After writing the draft for the Scripted Plugins section two things happened.

Compiler as a Service

First, I discovered Mono’s C# compiler as a service, which lets you evaluate literal source text fragments directly through an API to the Mono compiler.

We currently build Sempiler with .NET Core, and fortunately this supports a similar feature with Microsoft’s System.CodeDom.

With this in mind, we may still need to transpile the author’s plugin scripts to C# first, but now we do not need to necessarily write that emission to disk in order to load and use it.

We could still serialize something to disk for the sake of caching though, but in the absence of a DLL this could just be the transpiled C# source text.

So now the P&P behaviour becomes (differences highlighted in bold):

Parse the script to an AST
Emit the parsed AST to C# code
Evaluate the emitted C# with a Compiler as a Service API

Note this new approach does not stop you being able to share your plugins — it’s purely an implementation change to the compiler with how plugin scripts are ingested and evaluated.

Inspiration from JAI

Secondly, I have mentioned being inspired by Jonathan Blow et al’s work on JAI before, and in rereading the JAI primer I was reminded that:

Any function of the program can be made to run at compile time with #run

The entrypoint to any plugin in Sempiler is purely a function call.

So that got me thinking about a better Author Workflow:

The author could write a plugin function (ie. transformer) inline with the rest of the source code
The author adds a #transformer directive to the function
During compilation, each function with a #transformer directive is parsed to an AST
The resulting AST is nested inside a larger built-in AST template to form a legal implementation of the appropriate functional interface (IParser, ITransformer, IEmitter, IConsumer)
The complete AST is then emitted to C# and evaluated as appropriate, as if the author had written a fully fledged C# plugin class

Plugin function expressed inline and invoked using directives

Note that supporting compile time directives does not tie us in to any particular evaluation strategy — namely, we can use Compiler as a Service or DLL generation.

This feature will almost certainly be explored further in a future post, because it has the potential to support incredibly powerful concepts, like those illustrated with JAI.

I also need to improve how plugins are loaded, specifically not having to have the DLL name match the class name.
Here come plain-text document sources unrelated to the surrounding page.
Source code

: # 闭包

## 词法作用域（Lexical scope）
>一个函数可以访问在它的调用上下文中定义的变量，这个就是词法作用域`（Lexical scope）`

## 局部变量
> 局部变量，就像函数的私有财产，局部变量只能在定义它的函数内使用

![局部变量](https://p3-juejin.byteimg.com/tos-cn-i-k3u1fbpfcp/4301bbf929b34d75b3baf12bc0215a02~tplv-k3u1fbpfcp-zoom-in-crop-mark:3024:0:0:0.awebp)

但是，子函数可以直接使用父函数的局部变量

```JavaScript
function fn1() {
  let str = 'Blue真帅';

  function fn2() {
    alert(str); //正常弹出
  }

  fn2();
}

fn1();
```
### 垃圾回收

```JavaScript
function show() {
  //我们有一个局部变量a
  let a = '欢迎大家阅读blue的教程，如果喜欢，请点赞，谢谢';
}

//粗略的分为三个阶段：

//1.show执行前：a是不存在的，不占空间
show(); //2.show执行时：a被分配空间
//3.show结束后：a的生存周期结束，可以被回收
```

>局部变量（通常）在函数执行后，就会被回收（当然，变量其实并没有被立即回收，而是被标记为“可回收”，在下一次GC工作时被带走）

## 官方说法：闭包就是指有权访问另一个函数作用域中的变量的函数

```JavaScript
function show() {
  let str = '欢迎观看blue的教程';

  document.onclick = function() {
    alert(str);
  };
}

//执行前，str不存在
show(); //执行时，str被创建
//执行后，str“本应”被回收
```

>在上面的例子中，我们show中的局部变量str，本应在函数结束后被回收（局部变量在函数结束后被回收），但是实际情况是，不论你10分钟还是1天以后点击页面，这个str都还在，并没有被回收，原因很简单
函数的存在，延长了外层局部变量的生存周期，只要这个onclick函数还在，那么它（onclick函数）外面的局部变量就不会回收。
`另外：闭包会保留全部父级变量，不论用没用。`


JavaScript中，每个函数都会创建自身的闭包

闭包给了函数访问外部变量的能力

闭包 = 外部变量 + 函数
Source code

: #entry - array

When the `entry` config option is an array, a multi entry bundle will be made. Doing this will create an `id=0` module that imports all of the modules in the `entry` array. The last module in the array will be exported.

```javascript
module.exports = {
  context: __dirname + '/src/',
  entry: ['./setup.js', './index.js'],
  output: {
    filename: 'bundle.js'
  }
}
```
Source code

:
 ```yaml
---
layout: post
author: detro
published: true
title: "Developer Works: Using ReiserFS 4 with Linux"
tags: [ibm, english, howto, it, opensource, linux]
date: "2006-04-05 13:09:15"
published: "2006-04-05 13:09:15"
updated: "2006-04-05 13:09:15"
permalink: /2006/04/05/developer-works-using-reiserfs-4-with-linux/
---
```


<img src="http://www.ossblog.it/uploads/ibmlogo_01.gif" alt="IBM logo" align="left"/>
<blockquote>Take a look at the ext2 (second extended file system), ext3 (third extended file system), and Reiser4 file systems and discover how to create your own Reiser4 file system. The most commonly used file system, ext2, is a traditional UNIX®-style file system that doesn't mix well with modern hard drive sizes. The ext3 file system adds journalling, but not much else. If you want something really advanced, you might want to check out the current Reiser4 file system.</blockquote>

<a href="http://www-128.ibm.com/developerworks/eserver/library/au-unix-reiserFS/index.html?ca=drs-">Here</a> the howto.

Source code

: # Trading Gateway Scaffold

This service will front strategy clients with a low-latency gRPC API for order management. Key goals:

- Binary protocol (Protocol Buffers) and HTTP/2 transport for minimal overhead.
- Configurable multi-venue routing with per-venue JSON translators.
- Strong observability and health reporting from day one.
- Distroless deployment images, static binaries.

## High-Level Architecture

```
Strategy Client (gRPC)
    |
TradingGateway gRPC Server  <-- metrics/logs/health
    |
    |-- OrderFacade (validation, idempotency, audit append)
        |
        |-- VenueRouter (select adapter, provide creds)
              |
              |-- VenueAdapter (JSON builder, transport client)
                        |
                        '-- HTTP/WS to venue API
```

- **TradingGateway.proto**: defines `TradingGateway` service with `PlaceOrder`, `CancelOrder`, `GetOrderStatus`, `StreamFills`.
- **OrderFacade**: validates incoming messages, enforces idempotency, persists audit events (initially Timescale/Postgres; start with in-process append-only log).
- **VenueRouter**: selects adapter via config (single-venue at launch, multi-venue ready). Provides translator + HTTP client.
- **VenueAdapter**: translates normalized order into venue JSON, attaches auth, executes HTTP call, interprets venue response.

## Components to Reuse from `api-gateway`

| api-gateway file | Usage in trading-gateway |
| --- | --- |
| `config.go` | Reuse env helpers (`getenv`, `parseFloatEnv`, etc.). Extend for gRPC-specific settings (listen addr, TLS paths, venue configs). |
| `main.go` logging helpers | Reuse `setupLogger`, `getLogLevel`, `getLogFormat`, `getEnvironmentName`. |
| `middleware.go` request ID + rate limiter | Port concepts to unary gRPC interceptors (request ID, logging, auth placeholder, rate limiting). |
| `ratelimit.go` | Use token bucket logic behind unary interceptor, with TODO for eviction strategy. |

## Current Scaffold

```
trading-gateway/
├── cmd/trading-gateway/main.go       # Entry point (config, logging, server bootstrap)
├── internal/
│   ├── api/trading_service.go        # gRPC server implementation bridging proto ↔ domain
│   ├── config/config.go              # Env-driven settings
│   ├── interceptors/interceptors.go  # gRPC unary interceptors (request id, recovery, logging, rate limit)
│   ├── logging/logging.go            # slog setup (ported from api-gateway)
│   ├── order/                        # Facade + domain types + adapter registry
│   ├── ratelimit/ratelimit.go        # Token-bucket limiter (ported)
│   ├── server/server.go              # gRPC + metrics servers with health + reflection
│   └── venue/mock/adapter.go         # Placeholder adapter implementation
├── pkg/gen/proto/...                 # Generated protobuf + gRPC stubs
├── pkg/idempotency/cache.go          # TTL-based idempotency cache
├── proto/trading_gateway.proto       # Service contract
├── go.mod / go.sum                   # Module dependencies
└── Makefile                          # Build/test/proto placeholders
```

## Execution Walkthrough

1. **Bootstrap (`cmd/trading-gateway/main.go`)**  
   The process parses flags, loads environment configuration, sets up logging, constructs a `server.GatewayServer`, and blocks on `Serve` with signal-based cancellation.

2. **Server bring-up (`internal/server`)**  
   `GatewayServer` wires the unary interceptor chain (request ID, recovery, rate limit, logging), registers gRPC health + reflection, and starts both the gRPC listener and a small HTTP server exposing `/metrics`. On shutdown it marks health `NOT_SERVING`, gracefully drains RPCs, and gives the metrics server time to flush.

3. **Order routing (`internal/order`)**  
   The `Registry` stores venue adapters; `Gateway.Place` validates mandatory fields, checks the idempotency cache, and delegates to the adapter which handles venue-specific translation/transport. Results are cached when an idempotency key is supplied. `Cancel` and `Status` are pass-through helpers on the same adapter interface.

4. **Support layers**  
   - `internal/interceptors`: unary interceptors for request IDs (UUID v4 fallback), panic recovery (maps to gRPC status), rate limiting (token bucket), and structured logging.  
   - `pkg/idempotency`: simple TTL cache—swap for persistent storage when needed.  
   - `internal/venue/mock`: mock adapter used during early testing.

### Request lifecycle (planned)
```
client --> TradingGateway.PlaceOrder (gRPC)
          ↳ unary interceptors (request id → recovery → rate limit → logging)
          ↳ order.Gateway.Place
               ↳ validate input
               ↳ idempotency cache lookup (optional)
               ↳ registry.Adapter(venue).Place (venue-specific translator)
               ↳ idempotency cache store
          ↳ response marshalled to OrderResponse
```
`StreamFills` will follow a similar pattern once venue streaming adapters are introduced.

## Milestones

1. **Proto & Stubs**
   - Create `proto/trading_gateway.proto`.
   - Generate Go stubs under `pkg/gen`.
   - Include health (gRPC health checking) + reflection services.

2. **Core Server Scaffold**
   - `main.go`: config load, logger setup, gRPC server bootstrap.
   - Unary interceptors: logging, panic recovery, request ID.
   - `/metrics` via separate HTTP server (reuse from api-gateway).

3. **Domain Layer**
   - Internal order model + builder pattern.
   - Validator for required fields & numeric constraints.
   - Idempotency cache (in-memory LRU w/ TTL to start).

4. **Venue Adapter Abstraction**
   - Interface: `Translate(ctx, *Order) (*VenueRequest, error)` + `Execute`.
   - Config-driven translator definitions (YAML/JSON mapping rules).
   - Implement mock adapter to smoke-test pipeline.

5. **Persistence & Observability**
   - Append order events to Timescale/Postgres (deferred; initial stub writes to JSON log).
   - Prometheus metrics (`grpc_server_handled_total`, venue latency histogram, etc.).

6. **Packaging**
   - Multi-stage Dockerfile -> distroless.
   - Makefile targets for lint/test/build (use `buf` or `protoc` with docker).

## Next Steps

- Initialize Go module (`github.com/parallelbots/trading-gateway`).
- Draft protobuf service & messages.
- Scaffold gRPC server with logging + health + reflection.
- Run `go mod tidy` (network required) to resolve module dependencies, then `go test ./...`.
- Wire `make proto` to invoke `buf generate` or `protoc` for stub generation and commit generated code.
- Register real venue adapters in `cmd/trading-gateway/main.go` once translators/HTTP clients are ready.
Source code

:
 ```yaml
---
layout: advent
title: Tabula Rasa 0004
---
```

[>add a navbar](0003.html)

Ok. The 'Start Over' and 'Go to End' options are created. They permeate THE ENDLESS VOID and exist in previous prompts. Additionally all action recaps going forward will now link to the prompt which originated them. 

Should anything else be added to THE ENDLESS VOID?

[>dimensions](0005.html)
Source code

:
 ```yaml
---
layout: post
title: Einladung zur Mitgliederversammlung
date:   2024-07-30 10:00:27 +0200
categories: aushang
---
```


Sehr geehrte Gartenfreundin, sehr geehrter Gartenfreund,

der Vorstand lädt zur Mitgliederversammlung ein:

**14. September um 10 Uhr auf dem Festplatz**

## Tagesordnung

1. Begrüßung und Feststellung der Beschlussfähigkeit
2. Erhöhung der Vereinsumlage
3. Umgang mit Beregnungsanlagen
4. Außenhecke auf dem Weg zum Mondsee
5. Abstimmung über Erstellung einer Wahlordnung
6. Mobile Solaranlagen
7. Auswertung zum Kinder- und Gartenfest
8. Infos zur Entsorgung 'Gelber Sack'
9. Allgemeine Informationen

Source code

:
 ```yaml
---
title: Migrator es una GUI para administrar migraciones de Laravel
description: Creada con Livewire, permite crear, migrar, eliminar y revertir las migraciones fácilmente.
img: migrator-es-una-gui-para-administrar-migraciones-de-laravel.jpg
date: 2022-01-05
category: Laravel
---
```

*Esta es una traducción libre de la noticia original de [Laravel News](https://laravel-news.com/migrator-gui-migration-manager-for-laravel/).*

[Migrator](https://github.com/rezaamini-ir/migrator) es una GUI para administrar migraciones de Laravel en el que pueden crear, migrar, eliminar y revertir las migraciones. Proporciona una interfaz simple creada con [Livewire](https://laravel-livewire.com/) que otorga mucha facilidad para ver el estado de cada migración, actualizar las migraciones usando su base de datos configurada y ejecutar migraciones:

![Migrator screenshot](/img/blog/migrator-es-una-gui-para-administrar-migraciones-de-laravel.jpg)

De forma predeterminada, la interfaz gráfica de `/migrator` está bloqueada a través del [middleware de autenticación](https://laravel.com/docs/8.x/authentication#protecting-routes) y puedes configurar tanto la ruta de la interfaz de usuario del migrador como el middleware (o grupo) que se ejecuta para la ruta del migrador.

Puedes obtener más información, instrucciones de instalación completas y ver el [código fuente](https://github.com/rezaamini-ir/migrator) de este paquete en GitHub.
This currently ties us into a 1:1 ratio of plugin to DLL.

By adding an additional way to express the target class name we can begin to bundle related plugins together in the same DLL where it makes sense.

The trade off with bundling plugins is that DLLs may be larger, and you may end up regenerating them more often, because they may be dependent on the contents of more than one constituent source file. And if any one source file changes, we have to regenerate the cached DLL entirely.

Closing Remarks

In closing hopefully this article has presented enough to substantiate the idea that compiler democratisation is not just a buzz phrase.

Your control over the code you write shouldn’t end the moment you pass it off to the compiler.

You should be able to easily do things like generate boilerplate code, prune unused/dead code (eg. tree shaking), or check switch statements are exhaustive, without the need for separate tools or tests.

Moreover, the tool you use shouldn’t dictate what syntax you write the code in.

These things are what motivates me to build the compiler, beyond the origianl sempilation use case. And I truly hope people find it a useful tool once it’s out there (mid 2019).